▸ Task data:
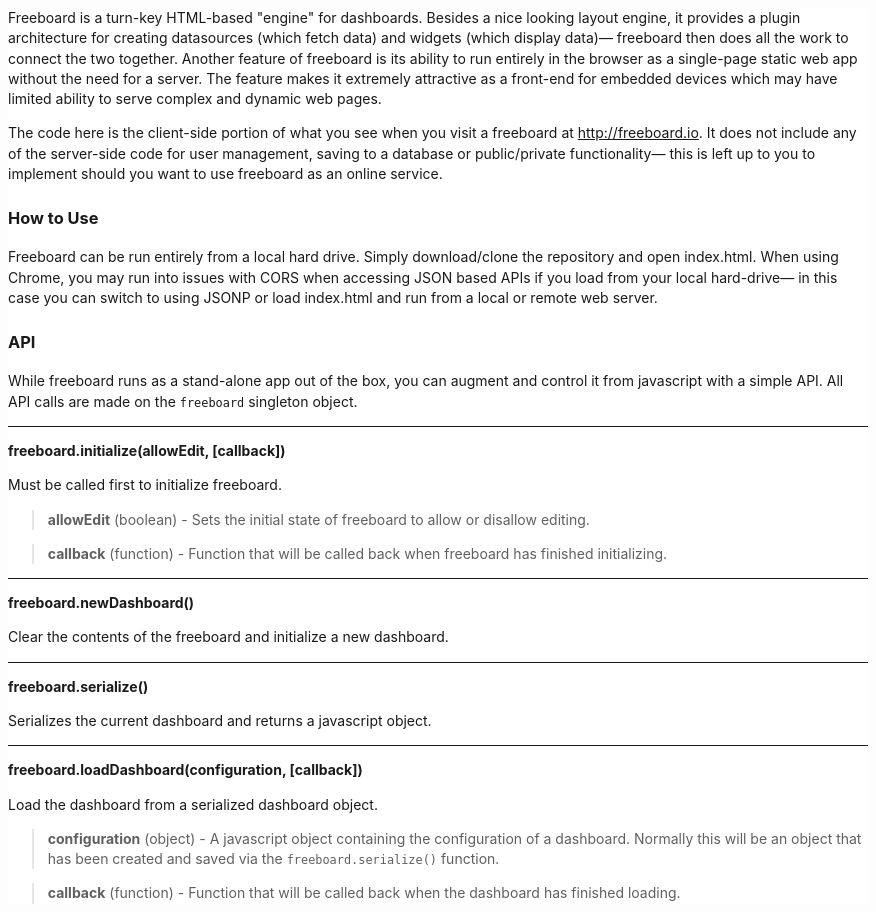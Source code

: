 Freeboard is a turn-key HTML-based "engine" for dashboards. Besides a nice looking layout engine, it provides a plugin architecture for creating datasources (which fetch data) and widgets (which display data)— freeboard then does all the work to connect the two together. Another feature of freeboard is its ability to run entirely in the browser as a single-page static web app without the need for a server. The feature makes it extremely attractive as a front-end for embedded devices which may have limited ability to serve complex and dynamic web pages.

The code here is the client-side portion of what you see when you visit a freeboard at http://freeboard.io. It does not include any of the server-side code for user management, saving to a database or public/private functionality— this is left up to you to implement should you want to use freeboard as an online service.

### How to Use

Freeboard can be run entirely from a local hard drive. Simply download/clone the repository and open index.html. When using Chrome, you may run into issues with CORS when accessing JSON based APIs if you load from your local hard-drive— in this case you can switch to using JSONP or load index.html and run from a local or remote web server.

### API

While freeboard runs as a stand-alone app out of the box, you can augment and control it from javascript with a simple API. All API calls are made on the `freeboard` singleton object.

-------

**freeboard.initialize(allowEdit, [callback])**

Must be called first to initialize freeboard.

> **allowEdit** (boolean) - Sets the initial state of freeboard to allow or disallow editing.

> **callback** (function) - Function that will be called back when freeboard has finished initializing.

-------

**freeboard.newDashboard()**

Clear the contents of the freeboard and initialize a new dashboard.

-------

**freeboard.serialize()**

Serializes the current dashboard and returns a javascript object.

-------

**freeboard.loadDashboard(configuration, [callback])**

Load the dashboard from a serialized dashboard object.

> **configuration** (object) - A javascript object containing the configuration of a dashboard. Normally this will be an object that has been created and saved via the `freeboard.serialize()` function.

> **callback** (function) - Function that will be called back when the dashboard has finished loading.
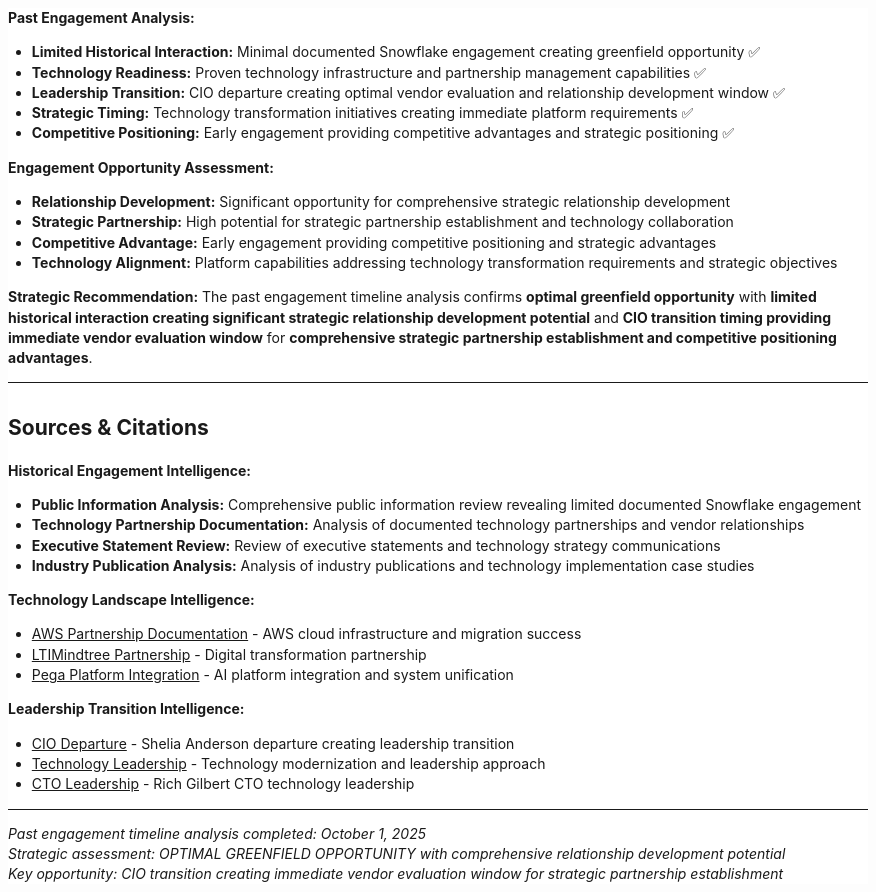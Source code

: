 **Past Engagement Analysis:**
- **Limited Historical Interaction:** Minimal documented Snowflake engagement creating greenfield opportunity ✅
- **Technology Readiness:** Proven technology infrastructure and partnership management capabilities ✅
- **Leadership Transition:** CIO departure creating optimal vendor evaluation and relationship development window ✅
- **Strategic Timing:** Technology transformation initiatives creating immediate platform requirements ✅
- **Competitive Positioning:** Early engagement providing competitive advantages and strategic positioning ✅

**Engagement Opportunity Assessment:**
- **Relationship Development:** Significant opportunity for comprehensive strategic relationship development
- **Strategic Partnership:** High potential for strategic partnership establishment and technology collaboration
- **Competitive Advantage:** Early engagement providing competitive positioning and strategic advantages
- **Technology Alignment:** Platform capabilities addressing technology transformation requirements and strategic objectives

**Strategic Recommendation:**
The past engagement timeline analysis confirms **optimal greenfield opportunity** with **limited historical interaction creating significant strategic relationship development potential** and **CIO transition timing providing immediate vendor evaluation window** for **comprehensive strategic partnership establishment and competitive positioning advantages**.

---

## Sources & Citations

**Historical Engagement Intelligence:**
- **Public Information Analysis:** Comprehensive public information review revealing limited documented Snowflake engagement
- **Technology Partnership Documentation:** Analysis of documented technology partnerships and vendor relationships
- **Executive Statement Review:** Review of executive statements and technology strategy communications
- **Industry Publication Analysis:** Analysis of industry publications and technology implementation case studies

**Technology Landscape Intelligence:**
- [AWS Partnership Documentation](https://services.global.ntt/en-us/about-us/case-studies/aflac) - AWS cloud infrastructure and migration success
- [LTIMindtree Partnership](https://www.nasdaq.com/press-release/aflac-selects-ltimindtree-as-digital-transformation-partner-for-application) - Digital transformation partnership
- [Pega Platform Integration](https://emerj.com/artificial-intelligence-at-aflac/) - AI platform integration and system unification

**Leadership Transition Intelligence:**
- [CIO Departure](https://www.ciodive.com/news/unum-group-aflac-cio-appointment-shelia-anderson/747670/) - Shelia Anderson departure creating leadership transition
- [Technology Leadership](https://www.forbes.com/sites/peterhigh/2025/03/30/aflac-cio-sheila-andersons-tech-driven-modernization/) - Technology modernization and leadership approach
- [CTO Leadership](https://www.cio.com/article/409598/aflacs-rich-gilbert-on-the-7-cs-of-top-it-leaders.html) - Rich Gilbert CTO technology leadership

---

*Past engagement timeline analysis completed: October 1, 2025*  
*Strategic assessment: OPTIMAL GREENFIELD OPPORTUNITY with comprehensive relationship development potential*  
*Key opportunity: CIO transition creating immediate vendor evaluation window for strategic partnership establishment*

▸ Task to complete: Repeat each line of the records above exactly, but do not copy the pictures.

▸ Result:
Source code

: Freeboard is a turn-key HTML-based "engine" for dashboards. Besides a nice looking layout engine, it provides a plugin architecture for creating datasources (which fetch data) and widgets (which display data)— freeboard then does all the work to connect the two together. Another feature of freeboard is its ability to run entirely in the browser as a single-page static web app without the need for a server. The feature makes it extremely attractive as a front-end for embedded devices which may have limited ability to serve complex and dynamic web pages.

The code here is the client-side portion of what you see when you visit a freeboard at http://freeboard.io. It does not include any of the server-side code for user management, saving to a database or public/private functionality— this is left up to you to implement should you want to use freeboard as an online service.

### How to Use

Freeboard can be run entirely from a local hard drive. Simply download/clone the repository and open index.html. When using Chrome, you may run into issues with CORS when accessing JSON based APIs if you load from your local hard-drive— in this case you can switch to using JSONP or load index.html and run from a local or remote web server.

### API

While freeboard runs as a stand-alone app out of the box, you can augment and control it from javascript with a simple API. All API calls are made on the `freeboard` singleton object.

-------

**freeboard.initialize(allowEdit, [callback])**

Must be called first to initialize freeboard.

> **allowEdit** (boolean) - Sets the initial state of freeboard to allow or disallow editing.

> **callback** (function) - Function that will be called back when freeboard has finished initializing.

-------

**freeboard.newDashboard()**

Clear the contents of the freeboard and initialize a new dashboard.

-------

**freeboard.serialize()**

Serializes the current dashboard and returns a javascript object.

-------

**freeboard.loadDashboard(configuration, [callback])**

Load the dashboard from a serialized dashboard object.

> **configuration** (object) - A javascript object containing the configuration of a dashboard. Normally this will be an object that has been created and saved via the `freeboard.serialize()` function.

> **callback** (function) - Function that will be called back when the dashboard has finished loading.
Source code

: **Past Engagement Analysis:**
- **Limited Historical Interaction:** Minimal documented Snowflake engagement creating greenfield opportunity ✅
- **Technology Readiness:** Proven technology infrastructure and partnership management capabilities ✅
- **Leadership Transition:** CIO departure creating optimal vendor evaluation and relationship development window ✅
- **Strategic Timing:** Technology transformation initiatives creating immediate platform requirements ✅
- **Competitive Positioning:** Early engagement providing competitive advantages and strategic positioning ✅

**Engagement Opportunity Assessment:**
- **Relationship Development:** Significant opportunity for comprehensive strategic relationship development
- **Strategic Partnership:** High potential for strategic partnership establishment and technology collaboration
- **Competitive Advantage:** Early engagement providing competitive positioning and strategic advantages
- **Technology Alignment:** Platform capabilities addressing technology transformation requirements and strategic objectives

**Strategic Recommendation:**
The past engagement timeline analysis confirms **optimal greenfield opportunity** with **limited historical interaction creating significant strategic relationship development potential** and **CIO transition timing providing immediate vendor evaluation window** for **comprehensive strategic partnership establishment and competitive positioning advantages**.

---

## Sources & Citations

**Historical Engagement Intelligence:**
- **Public Information Analysis:** Comprehensive public information review revealing limited documented Snowflake engagement
- **Technology Partnership Documentation:** Analysis of documented technology partnerships and vendor relationships
- **Executive Statement Review:** Review of executive statements and technology strategy communications
- **Industry Publication Analysis:** Analysis of industry publications and technology implementation case studies

**Technology Landscape Intelligence:**
- [AWS Partnership Documentation](https://services.global.ntt/en-us/about-us/case-studies/aflac) - AWS cloud infrastructure and migration success
- [LTIMindtree Partnership](https://www.nasdaq.com/press-release/aflac-selects-ltimindtree-as-digital-transformation-partner-for-application) - Digital transformation partnership
- [Pega Platform Integration](https://emerj.com/artificial-intelligence-at-aflac/) - AI platform integration and system unification

**Leadership Transition Intelligence:**
- [CIO Departure](https://www.ciodive.com/news/unum-group-aflac-cio-appointment-shelia-anderson/747670/) - Shelia Anderson departure creating leadership transition
- [Technology Leadership](https://www.forbes.com/sites/peterhigh/2025/03/30/aflac-cio-sheila-andersons-tech-driven-modernization/) - Technology modernization and leadership approach
- [CTO Leadership](https://www.cio.com/article/409598/aflacs-rich-gilbert-on-the-7-cs-of-top-it-leaders.html) - Rich Gilbert CTO technology leadership

---

*Past engagement timeline analysis completed: October 1, 2025*  
*Strategic assessment: OPTIMAL GREENFIELD OPPORTUNITY with comprehensive relationship development potential*  
*Key opportunity: CIO transition creating immediate vendor evaluation window for strategic partnership establishment*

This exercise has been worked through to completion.